Thursday, April 17, 2025

The 4th Circuit Is Not MAGA

The 4th Circuit panel writes refusing to stay the trial court and refusing to issue a mandamus:
"The government is asserting a right to stash away residents of this country in foreign prisons without the semblance of due process that is the foundation of our constitutional order," he wrote. "Further, it claims in essence that because it has rid itself of custody that there is nothing that can be done. This should be shocking not only to judges, but to the intuitive sense of liberty that Americans far removed from courthouses still hold dear."
Oh, and that “f-word” all the pundits found so concerning?
"The Supreme Court’s decision does not, however, allow the government to do essentially nothing," the judge wrote. "It requires the government 'to ‘"facilitate" Abrego Garcia’s release from custody in El Salvador and to ensure that his case is handled as it would have been had he not been improperly sent to El Salvador. 'Facilitate' is an active verb.
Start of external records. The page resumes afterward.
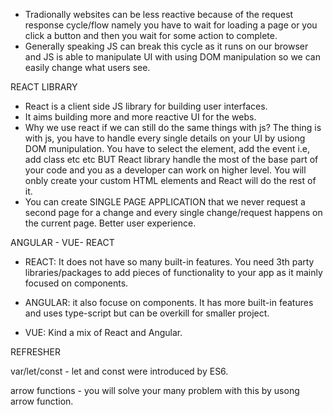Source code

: -   Tradionally websites can be less reactive because of the request response cycle/flow namely you have to wait for loading a page or you click a button and then you wait for some action to complete.
-   Generally speaking JS can break this cycle as it runs on our browser and JS is able to manipulate UI with using DOM manipulation so we can easily change what users see.

REACT LIBRARY

-   React is a client side JS library for building user interfaces.
-   It aims building more and more reactive UI for the webs.
-   Why we use react if we can still do the same things with js?
    The thing is with js, you have to handle every single details on your UI by usiong DOM munipulation. You have to select the element, add the event i.e, add class etc etc BUT React library handle the most of the base part of your code and you as a developer can work on higher level. You will onbly create your custom HTML elements and React will do the rest of it.
-   You can create SINGLE PAGE APPLICATION that we never request a second page for a change and every single change/request happens on the current page. Better user experience.

ANGULAR - VUE- REACT

-   REACT: It does not have so many built-in features. You need 3th party libraries/packages to add pieces of functionality to your app as it mainly focused on components.

-   ANGULAR: it also focuse on components. It has more built-in features and uses type-script but can be overkill for smaller project.

-   VUE: Kind a mix of React and Angular.

REFRESHER

var/let/const - let and const were introduced by ES6.

arrow functions - you will solve your many problem with this by usong arrow function.

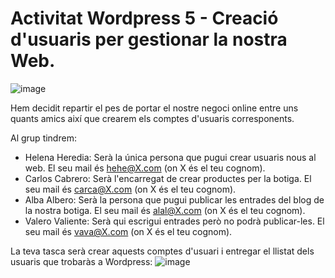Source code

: # Activitat Wordpress 5 - Creació d'usuaris per gestionar la nostra Web.

![image](https://github.com/XaSaFa/MP08-23-24/assets/110727546/cc47cb8f-07c1-452e-b7a4-59536098bf8f)

Hem decidit repartir el pes de portar el nostre negoci online entre uns quants amics així que crearem els comptes d'usuaris corresponents.

Al grup tindrem:

- Helena Heredia: Serà la única persona que pugui crear usuaris nous al web. El seu mail és hehe@X.com (on X és el teu cognom).
- Carlos Cabrero: Serà l'encarregat de crear productes per la botiga. El seu mail és carca@X.com (on X és el teu cognom).
- Alba Albero: Serà la persona que pugui publicar les entrades del blog de la nostra botiga. El seu mail és alal@X.com (on X és el teu cognom).
- Valero Valiente: Serà qui escrigui entrades però no podrà publicar-les. El seu mail és vava@X.com (on X és el teu cognom).

La teva tasca serà crear aquests comptes d'usuari i entregar el llistat dels usuaris que trobaràs a Wordpress:
![image](https://github.com/XaSaFa/MP08-23-24/assets/110727546/b6abbdce-04f4-484d-aef2-6e3f43a87d67)

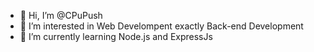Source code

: - 👋 Hi, I’m @CPuPush
- 👀 I’m interested in Web Develompent exactly Back-end Development
- 🌱 I’m currently learning Node.js and ExpressJs

<!---
CPuPush/CPuPush is a ✨ special ✨ repository because its `README.md` (this file) appears on your GitHub profile.
You can click the Preview link to take a look at your changes.
--->
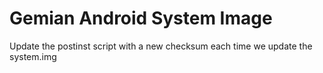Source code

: # Gemian Android System Image

Update the postinst script with a new checksum each time we update the system.img
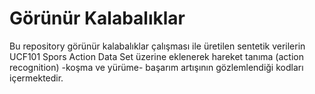 # Görünür Kalabalıklar

Bu repository görünür kalabalıklar çalışması ile üretilen sentetik verilerin UCF101 Spors Action Data Set üzerine eklenerek hareket tanıma (action recognition) -koşma ve yürüme- başarım artışının gözlemlendiği kodları içermektedir.
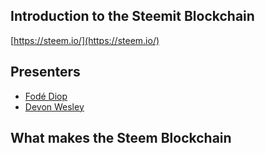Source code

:## Introduction to the Steemit Blockchain
[https://steem.io/](https://steem.io/)

## Presenters
+ [Fodé Diop](https://steemit.com/@fode)
+ [Devon Wesley](https://steemit.com/@jusdev89)

## What makes the Steem Blockchain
It requires that steps be taken as the Supreme Court has made perfectly clear."
Serious occasions call for serious reflections:
The Executive will lose much from a public perception of its lawlessness and all of its attendant contagions," he wrote. "The Executive may succeed for a time in weakening the courts, but over time history will script the tragic gap between what was and all that might have been, and law in time will sign its epitaph."